• YOUR TASK: Collect all lines below with the string "Axios".

• GIVEN DATA:
──────────────────────────────

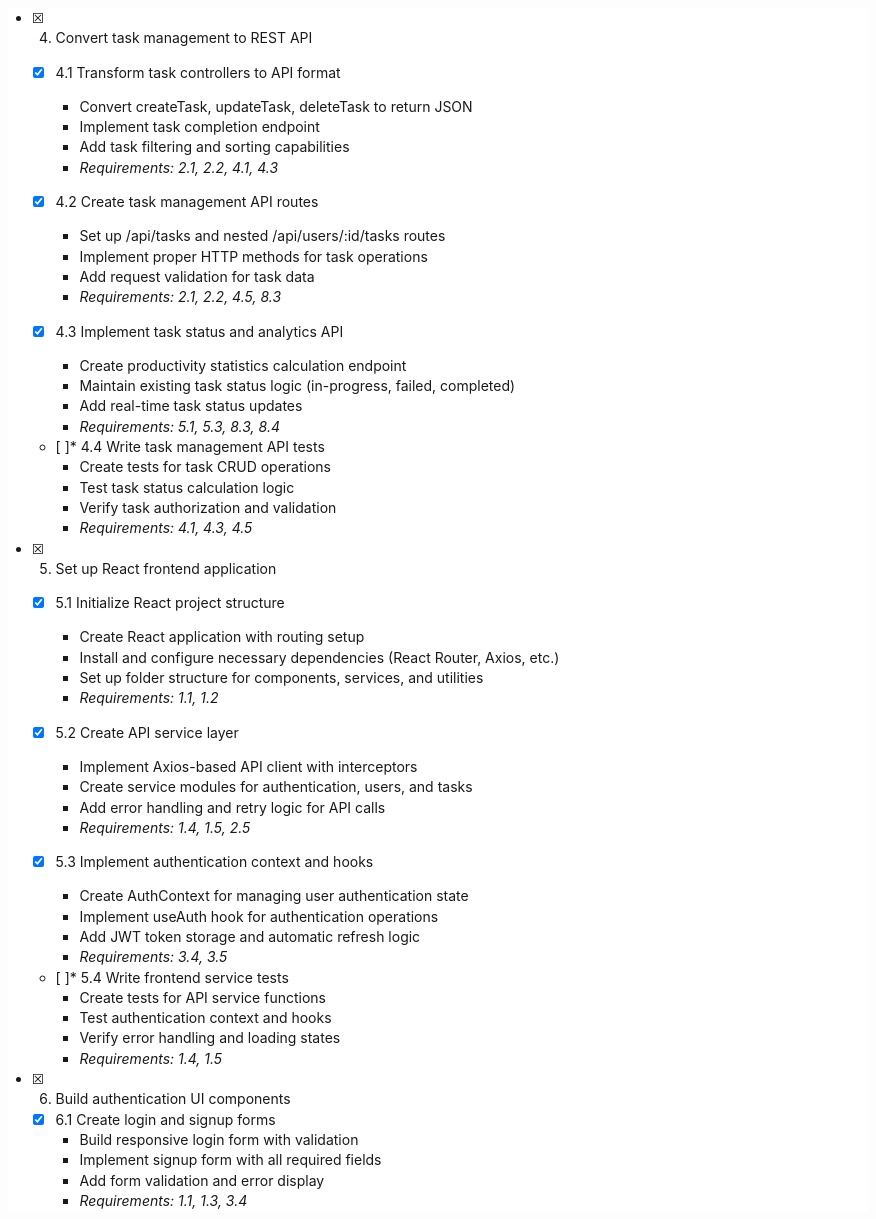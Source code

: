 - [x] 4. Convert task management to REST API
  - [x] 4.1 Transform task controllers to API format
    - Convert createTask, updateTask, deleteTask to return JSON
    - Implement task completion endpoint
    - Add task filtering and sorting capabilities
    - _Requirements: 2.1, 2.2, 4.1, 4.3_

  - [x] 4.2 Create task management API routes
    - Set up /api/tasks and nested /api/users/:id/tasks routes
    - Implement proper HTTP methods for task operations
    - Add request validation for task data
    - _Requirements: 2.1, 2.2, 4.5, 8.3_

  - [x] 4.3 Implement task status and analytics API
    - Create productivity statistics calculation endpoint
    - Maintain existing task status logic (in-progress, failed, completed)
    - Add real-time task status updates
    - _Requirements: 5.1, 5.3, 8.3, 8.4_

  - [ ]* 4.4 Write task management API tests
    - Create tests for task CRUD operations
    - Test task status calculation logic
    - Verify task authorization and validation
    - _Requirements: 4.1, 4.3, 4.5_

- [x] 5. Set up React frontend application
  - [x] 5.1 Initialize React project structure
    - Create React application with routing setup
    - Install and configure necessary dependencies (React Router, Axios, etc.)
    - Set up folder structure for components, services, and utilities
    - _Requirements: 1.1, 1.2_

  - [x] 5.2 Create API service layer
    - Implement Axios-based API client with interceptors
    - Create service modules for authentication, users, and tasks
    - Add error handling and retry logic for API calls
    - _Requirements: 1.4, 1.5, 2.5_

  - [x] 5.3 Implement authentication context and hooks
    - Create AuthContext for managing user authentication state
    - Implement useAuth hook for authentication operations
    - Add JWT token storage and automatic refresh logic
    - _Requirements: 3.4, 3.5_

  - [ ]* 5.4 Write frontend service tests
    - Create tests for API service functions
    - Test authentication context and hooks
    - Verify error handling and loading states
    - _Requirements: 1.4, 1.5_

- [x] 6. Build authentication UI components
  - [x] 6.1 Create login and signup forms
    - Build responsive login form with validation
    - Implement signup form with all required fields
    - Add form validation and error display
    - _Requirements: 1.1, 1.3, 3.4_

──────────────────────────────

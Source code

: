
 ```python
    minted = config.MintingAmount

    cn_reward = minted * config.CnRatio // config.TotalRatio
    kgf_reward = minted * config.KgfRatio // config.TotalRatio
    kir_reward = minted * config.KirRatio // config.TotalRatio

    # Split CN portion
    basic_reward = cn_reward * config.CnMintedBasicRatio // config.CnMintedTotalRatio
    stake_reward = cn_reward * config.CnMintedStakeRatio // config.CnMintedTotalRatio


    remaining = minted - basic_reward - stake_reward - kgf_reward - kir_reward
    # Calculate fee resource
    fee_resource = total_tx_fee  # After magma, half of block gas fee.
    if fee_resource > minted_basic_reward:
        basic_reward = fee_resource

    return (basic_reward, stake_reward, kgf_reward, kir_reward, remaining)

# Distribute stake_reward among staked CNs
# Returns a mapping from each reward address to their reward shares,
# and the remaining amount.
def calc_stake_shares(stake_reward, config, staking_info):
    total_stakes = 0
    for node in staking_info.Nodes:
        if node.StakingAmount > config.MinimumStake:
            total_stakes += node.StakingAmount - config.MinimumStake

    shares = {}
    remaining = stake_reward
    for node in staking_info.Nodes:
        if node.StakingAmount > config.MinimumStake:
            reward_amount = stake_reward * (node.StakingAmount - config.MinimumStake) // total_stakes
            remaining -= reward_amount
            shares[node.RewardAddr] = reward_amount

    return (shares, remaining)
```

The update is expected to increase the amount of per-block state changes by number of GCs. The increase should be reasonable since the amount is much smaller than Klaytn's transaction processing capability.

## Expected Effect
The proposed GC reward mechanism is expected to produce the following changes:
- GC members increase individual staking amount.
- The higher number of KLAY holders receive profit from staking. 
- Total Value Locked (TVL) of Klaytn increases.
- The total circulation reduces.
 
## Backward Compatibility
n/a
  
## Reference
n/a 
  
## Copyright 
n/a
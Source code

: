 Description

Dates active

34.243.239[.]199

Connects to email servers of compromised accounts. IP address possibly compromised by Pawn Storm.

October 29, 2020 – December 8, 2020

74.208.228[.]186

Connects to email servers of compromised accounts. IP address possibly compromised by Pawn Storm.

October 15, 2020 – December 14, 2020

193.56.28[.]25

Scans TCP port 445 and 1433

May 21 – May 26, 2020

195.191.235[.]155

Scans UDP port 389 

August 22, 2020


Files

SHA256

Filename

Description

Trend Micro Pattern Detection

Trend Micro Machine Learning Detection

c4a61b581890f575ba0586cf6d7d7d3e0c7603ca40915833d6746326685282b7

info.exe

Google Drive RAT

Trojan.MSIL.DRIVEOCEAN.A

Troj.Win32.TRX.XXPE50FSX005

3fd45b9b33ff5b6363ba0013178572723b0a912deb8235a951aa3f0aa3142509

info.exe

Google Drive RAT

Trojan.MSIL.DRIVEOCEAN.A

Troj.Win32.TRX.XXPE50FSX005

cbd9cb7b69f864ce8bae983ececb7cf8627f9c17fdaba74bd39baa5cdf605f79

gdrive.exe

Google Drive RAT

──────────────────────────────

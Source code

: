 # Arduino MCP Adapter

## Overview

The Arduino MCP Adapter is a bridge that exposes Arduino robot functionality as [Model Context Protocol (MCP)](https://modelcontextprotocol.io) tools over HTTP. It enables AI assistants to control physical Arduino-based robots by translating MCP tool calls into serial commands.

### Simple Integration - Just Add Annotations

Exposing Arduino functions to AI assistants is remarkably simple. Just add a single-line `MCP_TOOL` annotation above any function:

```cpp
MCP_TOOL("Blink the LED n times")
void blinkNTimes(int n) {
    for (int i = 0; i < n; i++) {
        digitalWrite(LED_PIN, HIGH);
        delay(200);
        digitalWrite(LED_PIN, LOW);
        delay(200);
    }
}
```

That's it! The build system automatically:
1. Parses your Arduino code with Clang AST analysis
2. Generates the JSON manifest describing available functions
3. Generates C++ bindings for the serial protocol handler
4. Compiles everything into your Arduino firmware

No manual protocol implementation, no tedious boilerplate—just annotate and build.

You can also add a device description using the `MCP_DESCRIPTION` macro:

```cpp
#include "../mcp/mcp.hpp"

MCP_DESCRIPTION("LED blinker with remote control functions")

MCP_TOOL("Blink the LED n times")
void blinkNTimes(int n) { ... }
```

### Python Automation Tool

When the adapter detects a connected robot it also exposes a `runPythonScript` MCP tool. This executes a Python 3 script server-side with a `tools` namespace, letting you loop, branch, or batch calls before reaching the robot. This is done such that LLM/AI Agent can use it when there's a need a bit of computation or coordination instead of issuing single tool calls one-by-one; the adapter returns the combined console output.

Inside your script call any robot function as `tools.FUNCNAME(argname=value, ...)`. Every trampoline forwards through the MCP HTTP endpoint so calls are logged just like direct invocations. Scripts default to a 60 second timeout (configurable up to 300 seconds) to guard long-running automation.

──────────────────────────────

• RESULT OF THE TASK:
    - Install and configure necessary dependencies (React Router, Axios, etc.)
    - Implement Axios-based API client with interceptors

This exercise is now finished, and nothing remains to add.